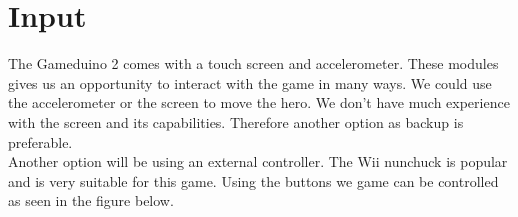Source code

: 

\section{Input}
The Gameduino 2 comes with a touch screen and accelerometer. These modules gives us an opportunity to interact with the game in many ways. We could use the accelerometer or the screen to move the hero. We don’t have much experience with the screen and its capabilities. Therefore another option as backup is preferable.\\
Another option will be using an external controller. The Wii nunchuck is popular and is very suitable for this game.  Using the buttons we game can be controlled as seen in the figure below.

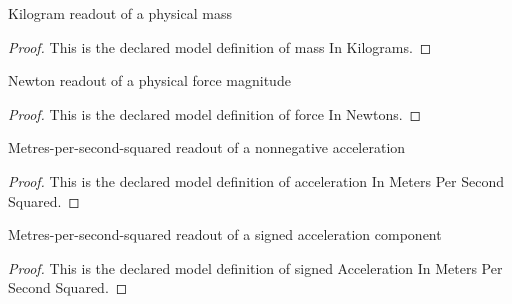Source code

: \begin{definition}
  \label{def:physics:phyx-mini-0759:phyxminiproblems-problemphyxmini0759-massinkilograms}
  Kilogram readout of a physical mass
\end{definition}
\begin{proof}
  This is the declared model definition of mass In Kilograms.
\end{proof}
\begin{definition}
  \label{def:physics:phyx-mini-0759:phyxminiproblems-problemphyxmini0759-forceinnewtons}
  Newton readout of a physical force magnitude
\end{definition}
\begin{proof}
  This is the declared model definition of force In Newtons.
\end{proof}
\begin{definition}
  \label{def:physics:phyx-mini-0759:phyxminiproblems-problemphyxmini0759-accelerationinmeterspersecondsquared}
  Metres-per-second-squared readout of a nonnegative acceleration
\end{definition}
\begin{proof}
  This is the declared model definition of acceleration In Meters Per Second Squared.
\end{proof}
\begin{definition}
  \label{def:physics:phyx-mini-0759:phyxminiproblems-problemphyxmini0759-signedaccelerationinmeterspersecondsquared}
  Metres-per-second-squared readout of a signed acceleration component
\end{definition}
\begin{proof}
  This is the declared model definition of signed Acceleration In Meters Per Second Squared.
\end{proof}
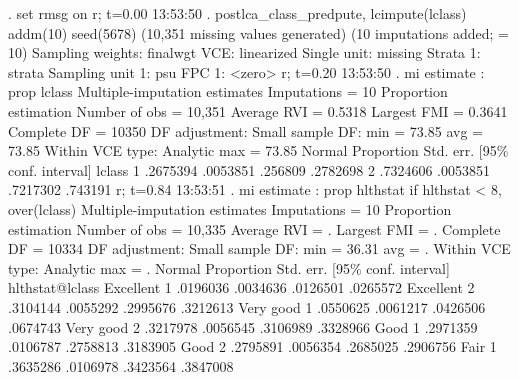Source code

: . set rmsg on
r; t=0.00 13:53:50
{\smallskip}
. postlca_class_predpute, lcimpute(lclass) addm(10) seed(5678)
(10,351 missing values generated)
(10 imputations added; {} = 10)
{\smallskip}
Sampling weights: finalwgt
             VCE: linearized
     Single unit: missing
        Strata 1: strata
 Sampling unit 1: psu
           FPC 1: <zero>
r; t=0.20 13:53:50
{\smallskip}
. mi estimate : prop lclass
{\smallskip}
Multiple-imputation estimates     Imputations     =         10
Proportion estimation             Number of obs   =     10,351
                                  Average RVI     =     0.5318
                                  Largest FMI     =     0.3641
                                  Complete DF     =      10350
DF adjustment:   Small sample     DF:     min     =      73.85
                                          avg     =      73.85
Within VCE type:     Analytic             max     =      73.85
{\smallskip}
             {\VBAR}                                   Normal
             {\VBAR} Proportion   Std. err.     [95\% conf. interval]
      lclass {\VBAR}
          1  {\VBAR}   .2675394   .0053851       .256809    .2782698
          2  {\VBAR}   .7324606   .0053851      .7217302     .743191
r; t=0.84 13:53:51
{\smallskip}
. mi estimate : prop hlthstat if hlthstat < 8, over(lclass)
{\smallskip}
Multiple-imputation estimates     Imputations     =         10
Proportion estimation             Number of obs   =     10,335
                                  Average RVI     =          .
                                  Largest FMI     =          .
                                  Complete DF     =      10334
DF adjustment:   Small sample     DF:     min     =      36.31
                                          avg     =          .
Within VCE type:     Analytic             max     =          .
{\smallskip}
                {\VBAR}                                   Normal
                {\VBAR} Proportion   Std. err.     [95\% conf. interval]
hlthstat@lclass {\VBAR}
   Excellent 1  {\VBAR}   .0196036   .0034636      .0126501    .0265572
   Excellent 2  {\VBAR}   .3104144   .0055292      .2995676    .3212613
   Very good 1  {\VBAR}   .0550625   .0061217      .0426506    .0674743
   Very good 2  {\VBAR}   .3217978   .0056545      .3106989    .3328966
        Good 1  {\VBAR}   .2971359   .0106787      .2758813    .3183905
        Good 2  {\VBAR}   .2795891   .0056354      .2685025    .2906756
        Fair 1  {\VBAR}   .3635286   .0106978      .3423564    .3847008

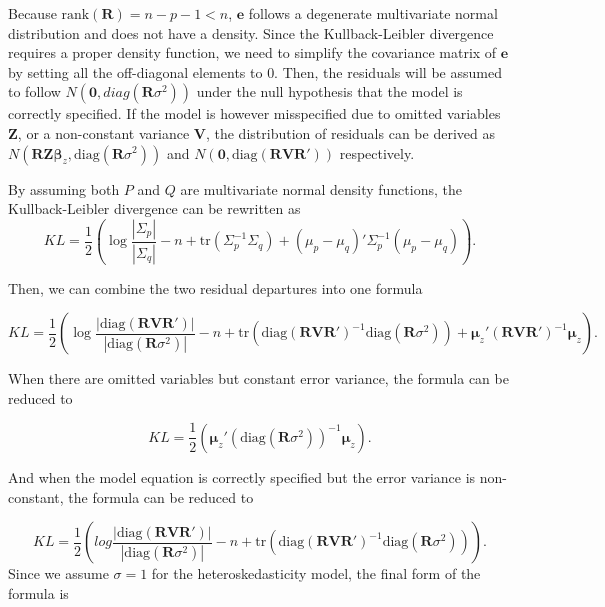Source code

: \documentclass[]{interact}
\theoremstyle{plain}%
\theoremstyle{definition}
\theoremstyle{remark}
\begin{document}
Because \(\text{rank}(\boldsymbol{R}) = n - p - 1 < n\),
\(\boldsymbol{e}\) follows a degenerate multivariate normal distribution
and does not have a density. Since the Kullback-Leibler divergence
requires a proper density function, we need to simplify the covariance
matrix of \(\boldsymbol{e}\) by setting all the off-diagonal elements to
0. Then, the residuals will be assumed to follow
\(N(\boldsymbol{0}, diag(\boldsymbol{R}\sigma^2))\) under the null
hypothesis that the model is correctly specified. If the model is
however misspecified due to omitted variables \(\boldsymbol{Z}\), or a
non-constant variance \(\boldsymbol{V}\), the distribution of residuals
can be derived as
\(N(\boldsymbol{R}\boldsymbol{Z}\boldsymbol{\beta}_z, \text{diag}(\boldsymbol{R}\sigma^2))\)
and
\(N(\boldsymbol{0}, \text{diag}(\boldsymbol{R}\boldsymbol{V}\boldsymbol{R}'))\)
respectively.

By assuming both \(P\) and \(Q\) are multivariate normal density
functions, the Kullback-Leibler divergence can be rewritten as
\[KL = \frac{1}{2}\left(\log\frac{|\Sigma_p|}{|\Sigma_q|} - n + \text{tr}(\Sigma_p^{-1}\Sigma_q) + (\mu_p - \mu_q)'\Sigma_p^{-1}(\mu_p - \mu_q)\right).\]

Then, we can combine the two residual departures into one formula

\small

\begin{equation*}
\label{eq:effect-size}
KL = \frac{1}{2}\left(\log\frac{|\text{diag}(\boldsymbol{R}\boldsymbol{V}\boldsymbol{R}')|}{|\text{diag}(\boldsymbol{R}\sigma^2)|} - n + \text{tr}(\text{diag}(\boldsymbol{R}\boldsymbol{V}\boldsymbol{R}')^{-1}\text{diag}(\boldsymbol{R}\sigma^2)) + \boldsymbol{\mu}_z'(\boldsymbol{R}\boldsymbol{V}\boldsymbol{R}')^{-1}\boldsymbol{\mu}_z\right).
\end{equation*}

\normalsize

When there are omitted variables but constant error variance, the
formula can be reduced to

\[KL = \frac{1}{2}\left(\boldsymbol{\mu}_z'(\text{diag}(\boldsymbol{R}\sigma^2))^{-1}\boldsymbol{\mu}_z\right).\]

And when the model equation is correctly specified but the error
variance is non-constant, the formula can be reduced to

\[KL = \frac{1}{2}\left(log\frac{|\text{diag}(\boldsymbol{R}\boldsymbol{V}\boldsymbol{R}')|}{|\text{diag}(\boldsymbol{R}\sigma^2)|} - n + \text{tr}(\text{diag}(\boldsymbol{R}\boldsymbol{V}\boldsymbol{R}')^{-1}
\text{diag}(\boldsymbol{R}\sigma^2))\right).\] Since we assume
\(\sigma = 1\) for the heteroskedasticity model, the final form of the
formula is
\end{document}
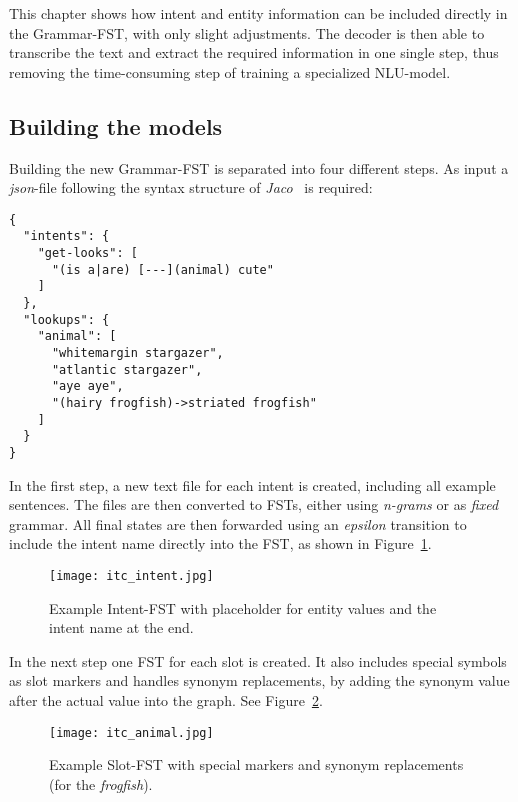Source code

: \documentclass[a4paper]{article}
\begin{document}
This chapter shows how intent and entity information can be included directly in the Grammar-FST, with only slight adjustments. The decoder is then able to transcribe the text and extract the required information in one single step, thus removing the time-consuming step of training a specialized NLU-model. 


\subsection{Building the models}

Building the new Grammar-FST is separated into four different steps. As input a \textit{json}-file following the syntax structure of \textit{Jaco}~\cite{JACO} is required:

\noindent
\begin{minipage}{\linewidth}
\begin{lstlisting}
{
  "intents": {
    "get-looks": [
      "(is a|are) [---](animal) cute"
    ]
  },
  "lookups": {
    "animal": [
      "whitemargin stargazer",
      "atlantic stargazer",
      "aye aye",
      "(hairy frogfish)->striated frogfish"
    ]
  }
}
\end{lstlisting}
\end{minipage}

\vspace{9pt}
In the first step, a new text file for each intent is created, including all example sentences. The files are then converted to FSTs, either using \textit{n-grams} or as \textit{fixed} grammar. All final states are then forwarded using an \textit{epsilon} transition to include the intent name directly into the FST, as shown in Figure~\ref{fig:itc_intent}.

\begin{figure}[H]
	\centering
	\texttt{[image: itc\_intent.jpg]}
	\caption{Example Intent-FST with placeholder for entity values and the intent name at the end.}
	\label{fig:itc_intent}
\end{figure}

In the next step one FST for each slot is created. It also includes special symbols as slot markers and handles synonym replacements, by adding the synonym value after the actual value into the graph. See  Figure~\ref{fig:itc_animal}.

\begin{figure}[H]
	\centering
	\texttt{[image: itc\_animal.jpg]}
	\caption{Example Slot-FST with special markers and synonym replacements (for the \textit{frogfish}).}
	\label{fig:itc_animal}
\end{figure}
\end{document}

-- Task objective --
Review the material and copy each line in which the word "minipage" appears.

-- Answer to the problem --
\begin{minipage}{\linewidth}
\end{minipage}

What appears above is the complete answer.